I agree the last round was pretty dang good!


----------



## Joe65SkylarkGS (Feb 15, 2010)

Yea they hit it out of the park with it. The GT and paint on the 55's!!!

I hope they keep going in the same direction, especially with the drag Strip.:thumbsup:


----------



## DesertSlot (May 8, 2009)

I agree too. Best release yet. But yeah, the Samba has to go. I'm sitting on a bunch of them. I'll probably just steal their chassis and try to sell off the bodies cheap.


----------



## noddaz (Aug 6, 1999)

*Huh?*

No pictures?


----------



## ParkRNDL (Mar 20, 2002)

I was thinking that too... Or even a link?

(runs off to Google)

--rick


----------



## Rolls (Jan 1, 2010)

Here they are on the AutoWorld site:

http://www.autoworldhobby.com/SearchResults.aspx?SearchText=XTraction8

Good prices and good pics of individual cars at HT sponsor BRS Hobbies, too.


----------



## wheelszk (Jul 8, 2006)

I don't know where some of you live, but these have been out quite a long time now.


----------



## SwamperGene (Dec 1, 2003)

wheelszk said:


> I don't know where some of you live, but these have been out quite a long time now.


Yeah I was just at Hobby Towne they had a ton of them...and the new AFX sets too.


----------



## wheelszk (Jul 8, 2006)

I think I read the post wrong, my bad.:freak:


----------



## ParkRNDL (Mar 20, 2002)

nah, wheels, i was a little confused too... i thought this was about a new release i hadn't seen yet. once i saw pics of R8, I realized that these have been out a while. valid point, though, there wasn't much buzz about them when they came out...

--rick


----------



## resinmonger (Mar 5, 2008)

*It's all good*

Nothin' wrong about reminding folks of some good looking cars! We sometimes get all caught up in the 1:1 world and miss the good stuff the first time around! :thumbsup:


----------



## AfxToo (Aug 29, 2003)

I've only started seeing these in the stores over past couple of weeks. No new AFX cars in sight yet.

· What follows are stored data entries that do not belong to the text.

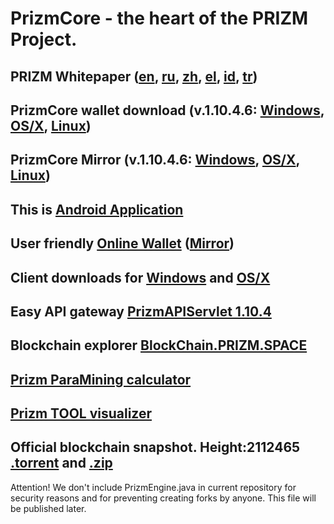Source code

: # PrizmCore - the heart of the PRIZM Project.

## PRIZM Whitepaper ([en](http://tech.prizm.space/wp/prizm_wp_en.pdf?rnd=20200601), [ru](http://tech.prizm.space/wp/prizm_wp_ru.pdf?rnd=20200601), [zh](http://tech.prizm.space/wp/prizm_wp_zh.pdf?rnd=20200601), [el](http://tech.prizm.space/wp/prizm_wp_el.pdf?rnd=20200601), [id](http://tech.prizm.space/wp/prizm_wp_id.pdf?rnd=20200601), [tr](http://tech.prizm.space/wp/prizm_wp_tr.pdf?rnd=20200601))

## PrizmCore wallet download (v.1.10.4.6: [Windows](http://tech.prizm.space/files/prizm-dist-1.10.4.6-win.exe), [OS/X](http://tech.prizm.space/files/prizm-dist-1.10.4.6-mac.dmg), [Linux](http://tech.prizm.space/files/prizm-dist-1.10.4.6-linux.tgz))
## PrizmCore Mirror (v.1.10.4.6: [Windows](https://tech.prizm.vip/files/prizm-dist-1.10.4.6-win.exe), [OS/X](https://tech.prizm.vip/files/prizm-dist-1.10.4.6-mac.dmg), [Linux](https://tech.prizm.vip/files/prizm-dist-1.10.4.6-linux.tgz))

## This is [Android Application](http://tech.prizm.space/files/prizm.apk)

## User friendly [Online Wallet](https://wallet.prizm.space/) ([Mirror](https://wallet.prizm-space.com/))

## Client downloads for [Windows](http://tech.prizm.space/files/PRIZM_Wallet_Setup.exe) and [OS/X](http://tech.prizm.space/files/PRIZM_Wallet.dmg)

## Easy API gateway [PrizmAPIServlet 1.10.4](http://tech.prizm.space/files/prizm-api-1.10.4.tgz)

## Blockchain explorer [BlockChain.PRIZM.SPACE](http://blockchain.prizm.space/)

## [Prizm ParaMining calculator](https://paracalc.prizm.space/)

## [Prizm TOOL visualizer](https://tool-prizm.space/)

## Official blockchain snapshot. Height:2112465 [.torrent](https://tech.prizm.vip/files/prizm_db.torrent) and [.zip](https://tech.prizm.vip/files/prizm_db.zip)




Attention! We don't include PrizmEngine.java in current repository for security reasons and for preventing creating forks by anyone. This file will be published later.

If we see half of what's been promised from Racemasters before the end of the year this will have been a quiet but fruitful year for new HO slot cars.


----------



## rodstrguy (Feb 14, 2002)

I just picked up the two '55 Chevies at Model Empire on Saturday, They had to open a new case and almost bought the whole thing, my luck I didn't and it had a White Vette in it...


----------



## 1976Cordoba (Sep 20, 2000)

rodstrguy said:


> I just picked up the two '55 Chevies at Model Empire on Saturday, They had to open a new case and almost bought the whole thing, my luck I didn't and it had a White Vette in it...


They pull the whites there anyway.


----------



## rodstrguy (Feb 14, 2002)

'Doba, They were willing to sell me the case as opened. I chose not to take it as I had already spent enough at the Jefferson Swap meet earlier... Got a Tuffy Firebird and a red Chappy, both in good shape and un-cut for $35. But I spent lots on parts for one of my real cars...


----------



## Marko (Jul 11, 2002)

I like this release as well. The funny car really grabs me!


----------



## videojimmy (Jan 12, 2006)

I bought a few, look nice...but there's only so many paint schemes of the same bodies that will keep me interested.


----------



## rodstrguy (Feb 14, 2002)

I don't know, can't have too many '55 Chevies...


----------



## resinmonger (Mar 5, 2008)

rodstrguy said:


> I don't know, can't have too many '55 Chevies...


or rare black Shadows... :freak:


----------



## tomhocars (Oct 19, 2005)

rodstrguy said:


> I don't know, can't have too many '55 Chevies...


I couldn't have said it better. Tom


----------



## wheelszk (Jul 8, 2006)

Kiss,kiss,kiss


----------



## dlw (Aug 17, 1999)

Just got my case of R8 XT's....... And it's another great set. If the pattern keeps up, the drag cars coming up should look very nice in person.


----------